> _Input material_
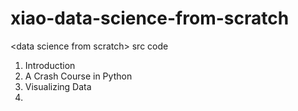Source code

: # xiao-data-science-from-scratch
&lt;data science from scratch> src code

1. Introduction
1. A Crash Course in Python
1. Visualizing Data
1. 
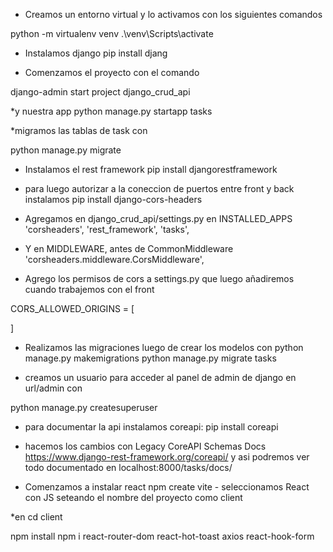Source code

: * Creamos un entorno virtual y lo activamos con los siguientes comandos

python -m virtualenv venv
.\venv\Scripts\activate 

* Instalamos django
pip install djang

* Comenzamos el proyecto con el comando

django-admin start project django_crud_api

*y nuestra app
python manage.py startapp tasks

*migramos las tablas de task con

python manage.py migrate

* Instalamos el rest framework
pip install djangorestframework

* para luego autorizar a la coneccion de puertos entre front y back instalamos
pip install django-cors-headers

* Agregamos en django_crud_api/settings.py en INSTALLED_APPS
'corsheaders',
    'rest_framework',
    'tasks',

* Y en MIDDLEWARE, antes de CommonMiddleware
'corsheaders.middleware.CorsMiddleware',

* Agrego los permisos de cors a settings.py que luego añadiremos cuando trabajemos con el front

CORS_ALLOWED_ORIGINS = [
    
]

* Realizamos las migraciones luego de crear los modelos con
python manage.py makemigrations 
python manage.py migrate tasks

* creamos un usuario para acceder al panel de admin de django en  url/admin con

python manage.py createsuperuser

* para documentar la api instalamos coreapi: 
pip install coreapi

* hacemos los cambios con Legacy CoreAPI Schemas Docs  https://www.django-rest-framework.org/coreapi/ y asi podremos ver
todo documentado en localhost:8000/tasks/docs/

* Comenzamos a instalar react
npm create vite           - seleccionamos React con JS seteando el nombre del proyecto como client

*en  cd client


npm install
npm i react-router-dom react-hot-toast axios react-hook-form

> _Exercise description_
For this exercise, copy word for word the line that contains "asi podremos ver" and every line after it, ending with the last line of the entries above.

> _Written reply_
* hacemos los cambios con Legacy CoreAPI Schemas Docs  https://www.django-rest-framework.org/coreapi/ y asi podremos ver
todo documentado en localhost:8000/tasks/docs/

* Comenzamos a instalar react
npm create vite           - seleccionamos React con JS seteando el nombre del proyecto como client

*en  cd client


npm install
npm i react-router-dom react-hot-toast axios react-hook-form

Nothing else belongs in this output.